▶ [Work item]:
Starting from the line with "## 📌 Career Goals", transcribe each line to the end of the records below. Copy them exactly and write nothing else.

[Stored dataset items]

= Beginning of Section =

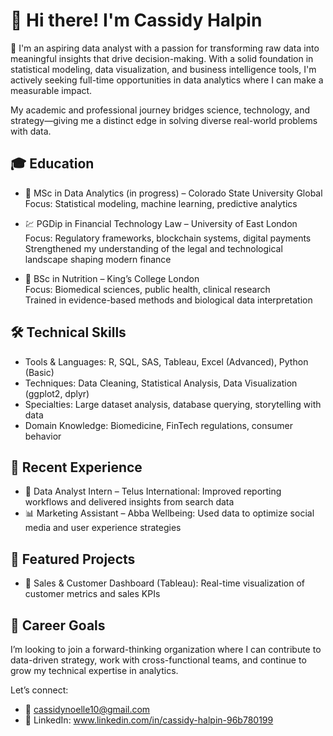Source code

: # 👋 Hi there! I'm Cassidy Halpin

🎯 I'm an aspiring data analyst with a passion for transforming raw data into meaningful insights that drive decision-making. With a solid foundation in statistical modeling, data visualization, and business intelligence tools, I'm actively seeking full-time opportunities in data analytics where I can make a measurable impact.

My academic and professional journey bridges science, technology, and strategy—giving me a distinct edge in solving diverse real-world problems with data.

## 🎓 Education

- 🧮 MSc in Data Analytics (in progress) – Colorado State University Global  
  Focus: Statistical modeling, machine learning, predictive analytics

- 💹 PGDip in Financial Technology Law – University of East London  
  Focus: Regulatory frameworks, blockchain systems, digital payments  
  Strengthened my understanding of the legal and technological landscape shaping modern finance

- 🧬 BSc in Nutrition – King’s College London  
  Focus: Biomedical sciences, public health, clinical research  
  Trained in evidence-based methods and biological data interpretation

## 🛠️ Technical Skills
- Tools & Languages: R, SQL, SAS, Tableau, Excel (Advanced), Python (Basic)
- Techniques: Data Cleaning, Statistical Analysis, Data Visualization (ggplot2, dplyr)
- Specialties: Large dataset analysis, database querying, storytelling with data
- Domain Knowledge: Biomedicine, FinTech regulations, consumer behavior

## 💼 Recent Experience
- 🧠 Data Analyst Intern – Telus International: Improved reporting workflows and delivered insights from search data
- 📊 Marketing Assistant – Abba Wellbeing: Used data to optimize social media and user experience strategies

## 📁 Featured Projects
- 🚀 Sales & Customer Dashboard (Tableau): Real-time visualization of customer metrics and sales KPIs

## 📌 Career Goals
I’m looking to join a forward-thinking organization where I can contribute to data-driven strategy, work with cross-functional teams, and continue to grow my technical expertise in analytics.

Let’s connect:
- 📧 cassidynoelle10@gmail.com
- 🔗 LinkedIn: www.linkedin.com/in/cassidy-halpin-96b780199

= End of Section =

▶ [Answer box]:
## 📌 Career Goals
I’m looking to join a forward-thinking organization where I can contribute to data-driven strategy, work with cross-functional teams, and continue to grow my technical expertise in analytics.

Let’s connect:
- 📧 cassidynoelle10@gmail.com
- 🔗 LinkedIn: www.linkedin.com/in/cassidy-halpin-96b780199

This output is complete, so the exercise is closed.